Como se dúvidas houvesse

      As imagens são muito significativas da irracionalidade reinante nestes dias

      O que víamos há tempos em território americano chegou à Europa,... a Portugal,... a Matosinhos - corre o povo em cardume, direitinho ao anzol (que não vê), pensando no retalho de pano lindo que, vaidosamente, vai poder mostrar a todos:

Black Friday em Matosinhos (à moda de USA)

     Ainda há dias falava, nas aulas, sobre o Black Friday (que mais deve ser Black Days, já que nem de Friday nem de um só dia se trata), tudo a propósito de Vieira e do Sermão de Santo António. As semelhanças com a atualidade são inevitáveis, não fossem os peixes (seduzidos por um retalho de pano) metáfora dos homens (que se iludem com as falsas promoções).


     Outra coisa muito geral, que não tanto me desedifica, quanto me lastima em muitos de vós, é aquela tão notável ignorância e cegueira que em todas as viagens experimentam os que navegam para estas partes. Toma um homem do mar um anzol, ata-lhe um pedaço de pano cortado e aberto em duas ou três pontas, lança-o por um cabo delgado até tocar na água, e em o vendo o peixe, arremete cego a ele e fica preso e boqueando, até que, assim suspenso no ar, ou lançado no convés, acaba de morrer. Pode haver maior ignorância e mais rematada cegueira que esta? Enganados por um retalho de pano, perder a vida?!
     Dir-me-eis que o mesmo fazem os homens. Não vo-lo nego.
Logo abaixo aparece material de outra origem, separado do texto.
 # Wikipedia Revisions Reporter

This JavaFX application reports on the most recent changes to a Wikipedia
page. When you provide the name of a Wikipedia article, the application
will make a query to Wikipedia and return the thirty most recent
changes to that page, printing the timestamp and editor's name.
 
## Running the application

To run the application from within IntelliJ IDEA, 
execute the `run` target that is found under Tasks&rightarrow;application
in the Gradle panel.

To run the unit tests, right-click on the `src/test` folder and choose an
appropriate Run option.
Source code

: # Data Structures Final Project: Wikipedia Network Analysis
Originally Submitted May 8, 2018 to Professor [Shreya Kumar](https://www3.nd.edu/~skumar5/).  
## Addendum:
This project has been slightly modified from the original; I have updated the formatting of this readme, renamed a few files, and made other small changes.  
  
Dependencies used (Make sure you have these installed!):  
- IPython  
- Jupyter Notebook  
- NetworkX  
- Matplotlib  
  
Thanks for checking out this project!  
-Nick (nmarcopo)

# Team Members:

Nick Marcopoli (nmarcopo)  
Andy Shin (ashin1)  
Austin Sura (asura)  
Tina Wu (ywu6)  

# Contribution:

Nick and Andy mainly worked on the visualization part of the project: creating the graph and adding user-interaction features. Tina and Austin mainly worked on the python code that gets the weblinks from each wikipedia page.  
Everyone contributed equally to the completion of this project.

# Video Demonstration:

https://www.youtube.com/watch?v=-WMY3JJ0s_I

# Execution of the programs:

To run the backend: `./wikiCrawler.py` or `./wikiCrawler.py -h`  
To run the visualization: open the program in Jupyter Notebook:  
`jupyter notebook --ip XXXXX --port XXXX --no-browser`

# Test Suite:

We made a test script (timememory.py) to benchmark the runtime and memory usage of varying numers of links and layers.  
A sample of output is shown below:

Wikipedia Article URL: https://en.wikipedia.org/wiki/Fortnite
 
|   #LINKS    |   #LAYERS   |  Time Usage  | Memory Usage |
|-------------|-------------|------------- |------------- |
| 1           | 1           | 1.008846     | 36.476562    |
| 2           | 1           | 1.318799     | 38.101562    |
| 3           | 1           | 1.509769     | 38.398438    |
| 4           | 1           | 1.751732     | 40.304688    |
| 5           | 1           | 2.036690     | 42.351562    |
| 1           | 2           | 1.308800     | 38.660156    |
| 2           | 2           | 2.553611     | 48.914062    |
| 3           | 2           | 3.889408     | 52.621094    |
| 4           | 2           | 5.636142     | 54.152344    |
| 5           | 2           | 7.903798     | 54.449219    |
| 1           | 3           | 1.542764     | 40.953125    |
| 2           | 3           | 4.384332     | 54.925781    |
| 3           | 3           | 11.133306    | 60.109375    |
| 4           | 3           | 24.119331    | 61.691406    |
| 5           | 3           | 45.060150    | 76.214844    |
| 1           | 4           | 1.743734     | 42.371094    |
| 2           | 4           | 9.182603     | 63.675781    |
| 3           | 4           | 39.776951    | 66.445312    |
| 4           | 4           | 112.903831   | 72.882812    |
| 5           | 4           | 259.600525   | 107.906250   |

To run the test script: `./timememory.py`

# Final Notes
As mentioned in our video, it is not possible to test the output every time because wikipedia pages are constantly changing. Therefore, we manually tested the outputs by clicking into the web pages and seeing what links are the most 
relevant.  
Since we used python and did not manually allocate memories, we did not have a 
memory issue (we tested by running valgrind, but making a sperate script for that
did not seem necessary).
Dá um exército batalha contra outro exército, metem-se os homens pelas pontas dos piques, dos chuços e das espadas, e porquê? Porque houve quem os engodou e lhes fez isca com dois retalhos de pano. A vaidade entre os vícios é o pescador mais astuto e que mais facilmente engana os homens. E que faz a vaidade? Põe por isca na ponta desses piques, desses chuços e dessas espadas dois retalhos de pano, ou branco, que se chama hábito de Malta, ou verde, que se chama de Avis, ou vermelho, que chama de Cristo e de Santiago; e os homens por chegarem a passar esse retalho de pano ao peito, não reparam em tragar e engolir o ferro. E depois disso que sucede? O mesmo que a vós. O que engoliu o ferro, ou ali, ou noutra ocasião ficou morto; e os mesmos retalhos de pano tornaram outra vez ao anzol para pescar outros.
     Por este exemplo vos concedo, peixes, que os homens fazem o mesmo que vós, posto que me parece que não foi este o fundamento da vossa resposta ou escusa, porque cá no Maranhão ainda que se derrame tanto sangue, não há exércitos, nem esta ambição de hábitos.
     Mas nem por isso vos negarei que também cá se deixam pescar os homens pelo mesmo engano, menos honrada e mais ignorantemente. Quem pesca as vidas a todos os homens do Maranhão, e com quê? Um homem do mar com uns retalhos de pano. Vem um mestre de navio de Portugal com quatro varreduras das lojas, com quatro panos e quatro sedas, que já se lhe passou a era e não têm gasto e que faz? Isca com aqueles trapos aos moradores da nossa terra: dá-lhes uma sacadela e dá-lhes outra, com que cada vez lhes sobe mais o preço; e os bonitos, ou os que o querem parecer, todos esfaimados aos trapos, e ali ficam engasgados e presos, com dívidas de um ano para outro ano, e de uma safra para outra safra, e lá vai a vida. Isto não é encarecimento. Todos a trabalhar toda a vida, ou na roça, ou na cana, ou no engenho, ou no tabacal; e este trabalho de toda a vida, quem o leva? Não o levam os coches, nem as liteiras, nem os cavalos, nem os escudeiros, nem os pajens, nem os lacaios, nem as tapeçarias, nem as pinturas, nem as baixelas, nem as jóias; pois em que se vai e despende toda a vida? No triste farrapo com que saem à rua, e para isso se matam todo o ano.
     Não é isto, meus peixes, grande loucura dos homens com que vos escusais? Claro está que sim; nem vós o podeis negar. Pois se é grande loucura esperdiçar a vida por dois retalhos de pano, quem tem obrigação de se vestir, vós, a quem Deus vestiu do pé até à cabeça, ou de peles de tão vistosas e apropriadas cores, ou de escamas prateadas e douradas, vestidos que nunca se rompem, nem gastam com o tempo, nem se variam ou podem variar com as modas; não é maior ignorância e maior cegueira deixarde-vos enganar ou deixarde-vos tomar pelo beiço com duas tirinhas de pano?
     Vede o vosso Santo António, que pouco o pôde enganar o mundo com essas vaidades. Sendo moço e nobre, deixou as galas de que aquela idade tanto se preza, trocou-as por uma loba de sarja e uma correia de cónego regrante; e depois que se viu assim vestido, parecendo-lhe que ainda era muito custosa aquela mortalha, trocou a sarja pelo burel e a correia pela corda. Com aquela corda e com aquele pano, pescou ele muitos, e só estes se não enganaram e foram sisudos.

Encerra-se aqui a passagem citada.